= DATA SECTION =
== Segment start ==
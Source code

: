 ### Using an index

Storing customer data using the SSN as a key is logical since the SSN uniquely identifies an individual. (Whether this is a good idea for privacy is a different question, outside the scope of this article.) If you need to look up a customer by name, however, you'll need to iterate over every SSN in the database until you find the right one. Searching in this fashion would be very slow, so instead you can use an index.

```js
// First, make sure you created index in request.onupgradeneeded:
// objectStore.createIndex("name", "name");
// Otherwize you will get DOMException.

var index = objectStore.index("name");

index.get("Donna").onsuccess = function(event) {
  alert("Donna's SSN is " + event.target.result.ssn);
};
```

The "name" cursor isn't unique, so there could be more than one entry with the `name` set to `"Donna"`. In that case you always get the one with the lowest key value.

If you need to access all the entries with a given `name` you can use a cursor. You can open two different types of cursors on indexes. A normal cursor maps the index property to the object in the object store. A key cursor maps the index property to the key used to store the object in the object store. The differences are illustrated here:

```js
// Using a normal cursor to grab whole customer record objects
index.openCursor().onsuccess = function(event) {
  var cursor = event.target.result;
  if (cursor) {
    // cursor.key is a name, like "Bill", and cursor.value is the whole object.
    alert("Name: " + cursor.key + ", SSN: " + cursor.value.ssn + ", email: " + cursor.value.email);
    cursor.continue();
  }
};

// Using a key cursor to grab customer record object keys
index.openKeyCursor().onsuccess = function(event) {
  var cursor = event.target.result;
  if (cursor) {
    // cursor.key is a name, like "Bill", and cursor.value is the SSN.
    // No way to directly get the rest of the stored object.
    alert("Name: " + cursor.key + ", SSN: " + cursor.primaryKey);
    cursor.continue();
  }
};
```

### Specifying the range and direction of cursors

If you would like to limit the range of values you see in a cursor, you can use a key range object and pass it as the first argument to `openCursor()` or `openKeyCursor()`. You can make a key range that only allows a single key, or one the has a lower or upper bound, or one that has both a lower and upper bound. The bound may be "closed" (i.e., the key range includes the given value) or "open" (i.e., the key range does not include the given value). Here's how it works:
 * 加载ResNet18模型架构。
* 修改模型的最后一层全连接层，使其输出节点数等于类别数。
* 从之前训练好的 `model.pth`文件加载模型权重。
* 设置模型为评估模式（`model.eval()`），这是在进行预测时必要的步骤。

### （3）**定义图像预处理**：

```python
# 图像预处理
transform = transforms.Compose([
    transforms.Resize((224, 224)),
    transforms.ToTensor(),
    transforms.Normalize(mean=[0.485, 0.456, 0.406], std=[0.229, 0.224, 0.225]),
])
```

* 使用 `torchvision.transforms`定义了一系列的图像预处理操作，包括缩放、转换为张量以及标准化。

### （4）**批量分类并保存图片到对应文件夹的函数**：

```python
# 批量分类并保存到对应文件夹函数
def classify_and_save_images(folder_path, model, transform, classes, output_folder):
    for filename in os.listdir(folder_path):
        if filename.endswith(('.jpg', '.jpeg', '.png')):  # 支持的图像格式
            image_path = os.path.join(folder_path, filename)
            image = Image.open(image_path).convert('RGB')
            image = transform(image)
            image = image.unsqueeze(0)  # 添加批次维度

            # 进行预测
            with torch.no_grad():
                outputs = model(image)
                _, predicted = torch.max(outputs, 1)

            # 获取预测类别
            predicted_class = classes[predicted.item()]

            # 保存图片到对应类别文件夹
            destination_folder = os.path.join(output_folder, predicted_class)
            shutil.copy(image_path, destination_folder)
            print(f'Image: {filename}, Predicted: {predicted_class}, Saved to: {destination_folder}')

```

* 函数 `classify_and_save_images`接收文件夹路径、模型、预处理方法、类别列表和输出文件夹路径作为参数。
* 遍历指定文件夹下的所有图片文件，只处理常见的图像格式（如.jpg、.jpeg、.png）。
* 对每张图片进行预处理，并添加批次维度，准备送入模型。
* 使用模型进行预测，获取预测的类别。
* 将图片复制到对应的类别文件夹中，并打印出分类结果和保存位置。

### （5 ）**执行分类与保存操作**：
== Segment end ==
Using the material above, return every line that holds the string "whole".

// Using a normal cursor to grab whole customer record objects
    // cursor.key is a name, like "Bill", and cursor.value is the whole object.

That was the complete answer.